企業における兼業・副業の許可制導入時の注意点

人事労務

副業解禁に向けた世の中の流れを受け当社でも副業・兼業を認める方向で検討することになりました。どのような内容にすればよいか教えてください。

個社ごとに色々あると思いますが、許可制にすることをお勧めします。その際の運用上の注意点と合わせて下記で説明いたします。

1 推奨する副業・兼業に関する制度の概要

会社の副業・兼業に対する会社の選択肢を大きく分けると下記の4つです。
①全面禁止
②許可制(一部容認・一部禁止)
③届出制(届出により全面的に容認)
④全面容認(放任)

ではこの4つの中でどれを選択するのが会社にとってよいのでしょうか。
基本的な発想として、第3章で述べたようなリスクを回避またはコントロールできる体制が会社にとっても従業員にとっても良い制度であると考えております。
これは言い換えると副業・兼業をしている従業員から副業・兼業に関する情報をきちんと取得できかつ問題点を把握したら会社が従業員にコミットできる体制の整備であり、この発想に即したものは定期更新の許可制(②)であると考えております。その理由は以下になります。
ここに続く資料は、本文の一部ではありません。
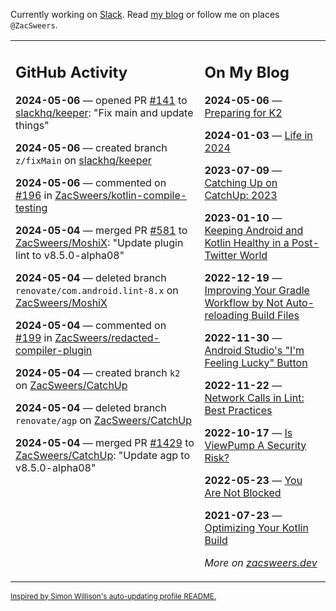 Currently working on [Slack](https://slack.com/). Read [my blog](https://zacsweers.dev/) or follow me on places `@ZacSweers`.

<table><tr><td valign="top" width="60%">

## GitHub Activity
<!-- githubActivity starts -->
**2024-05-06** — opened PR [#141](https://github.com/slackhq/keeper/pull/141) to [slackhq/keeper](https://github.com/slackhq/keeper): "Fix main and update things"

**2024-05-06** — created branch `z/fixMain` on [slackhq/keeper](https://github.com/slackhq/keeper)

**2024-05-06** — commented on [#196](https://github.com/ZacSweers/kotlin-compile-testing/pull/196#issuecomment-2096626983) in [ZacSweers/kotlin-compile-testing](https://github.com/ZacSweers/kotlin-compile-testing)

**2024-05-04** — merged PR [#581](https://github.com/ZacSweers/MoshiX/pull/581) to [ZacSweers/MoshiX](https://github.com/ZacSweers/MoshiX): "Update plugin lint to v8.5.0-alpha08"

**2024-05-04** — deleted branch `renovate/com.android.lint-8.x` on [ZacSweers/MoshiX](https://github.com/ZacSweers/MoshiX)

**2024-05-04** — commented on [#199](https://github.com/ZacSweers/redacted-compiler-plugin/issues/199#issuecomment-2094257950) in [ZacSweers/redacted-compiler-plugin](https://github.com/ZacSweers/redacted-compiler-plugin)

**2024-05-04** — created branch `k2` on [ZacSweers/CatchUp](https://github.com/ZacSweers/CatchUp)

**2024-05-04** — deleted branch `renovate/agp` on [ZacSweers/CatchUp](https://github.com/ZacSweers/CatchUp)

**2024-05-04** — merged PR [#1429](https://github.com/ZacSweers/CatchUp/pull/1429) to [ZacSweers/CatchUp](https://github.com/ZacSweers/CatchUp): "Update agp to v8.5.0-alpha08"
<!-- githubActivity ends -->
</td><td valign="top" width="40%">

## On My Blog
<!-- blog starts -->
**2024-05-06** — [Preparing for K2](https://www.zacsweers.dev/preparing-for-k2/)

**2024-01-03** — [Life in 2024](https://www.zacsweers.dev/life-in-2024/)

**2023-07-09** — [Catching Up on CatchUp: 2023](https://www.zacsweers.dev/catching-up-on-catchup-2023/)

**2023-01-10** — [Keeping Android and Kotlin Healthy in a Post-Twitter World](https://www.zacsweers.dev/keeping-android-healthy/)

**2022-12-19** — [Improving Your Gradle Workflow by Not Auto-reloading Build Files](https://www.zacsweers.dev/improving-your-workflow-by-not-auto-reloading-build-files/)

**2022-11-30** — [Android Studio's "I'm Feeling Lucky" Button](https://www.zacsweers.dev/android-studios-im-feeling-lucky-button/)

**2022-11-22** — [Network Calls in Lint: Best Practices](https://www.zacsweers.dev/network-calls-in-lint-best-practices/)

**2022-10-17** — [Is ViewPump A Security Risk?](https://www.zacsweers.dev/is-viewpump-a-security-risk/)

**2022-05-23** — [You Are Not Blocked](https://www.zacsweers.dev/you-are-not-blocked/)

**2021-07-23** — [Optimizing Your Kotlin Build](https://www.zacsweers.dev/optimizing-your-kotlin-build/)
<!-- blog ends -->
_More on [zacsweers.dev](https://zacsweers.dev/)_
</td></tr></table>

<sub><a href="https://simonwillison.net/2020/Jul/10/self-updating-profile-readme/">Inspired by Simon Willison's auto-updating profile README.</a></sub>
①許可制度とすることで、副業・兼業をする従業員はその開始にあたり会社に申請をしなければならなくなりますので、会社に情報を提供します。
そして許可制であることによって、許可・不許可の審査のために誓約書の提出を求めることができますし、問題があった/生じた際にその是正を求めることができるようになります。
報告だけすれば足りるという届出制にしてしまうと情報は取得できても、是正のためのコミットが難しくなってしまう点で許可制の方が優れていると考えています。
②副業・兼業の状況は変わることが多く、それをキャッチするためです。
変化が生じたら都度報告するような規定を設けるという手段もあるのですが、どの程度の変化で報告義務が必要なのかの判断が難しかったり、そもそも面倒であるとして結局規定自体が機能しないということになりかねません。
そのため、半期に1回か年に1回等一定のスパンを設け手更新申請を必要にすることによる情報フォローの方をお奨めします。

2 定期更新の許可制の詳細と導入手順

(1)許可基準の設計

まず、重要となりますがどのような基準で許可・不許可の判断をするかという点です。
判断における考慮要素としては以下に記載する各事由が考えられますがこれらを考慮して最終的に拒否を判断する基準をできる範囲で具体化することになります。

  • 本業の労務提供上の支障のおそれ
  • 情報漏洩のおそれ
  • 名誉毀損・信頼破壊のおそれ
  • 競業避止義務違反のおそれ
  • 従業員の健康への悪影響のおそれ

基準自体が不当なものになりますとこれに基づく会社の措置も不当なものとなりかねませんので、この点は会社の企業理念等も考慮しきちんと設計されることが求められます。
例えば、副業・兼業にかかる工数(作業時間)の上限を定める、副業ないし副業先の業種や企業名を定める、必要情報の提出・不提出といったように項目毎の基準を定めどうなると許可・不許可と判断されるかといった基準を設計しましょう。

(2)申請手続きの整備

許可制度が適切にワークするためには、申請手続きを整備する必要があります。
就業規則に副業・兼業が許可制であり申請が必要である旨の規定を設け、申請の書式を整えた上、従業員に周知をしましょう。
申請書を提出してもらう目的は、副業・兼業自体のリスクを把握することですので、申請書の記載項目には下記のような内容を盛り込むのがよいでしょう。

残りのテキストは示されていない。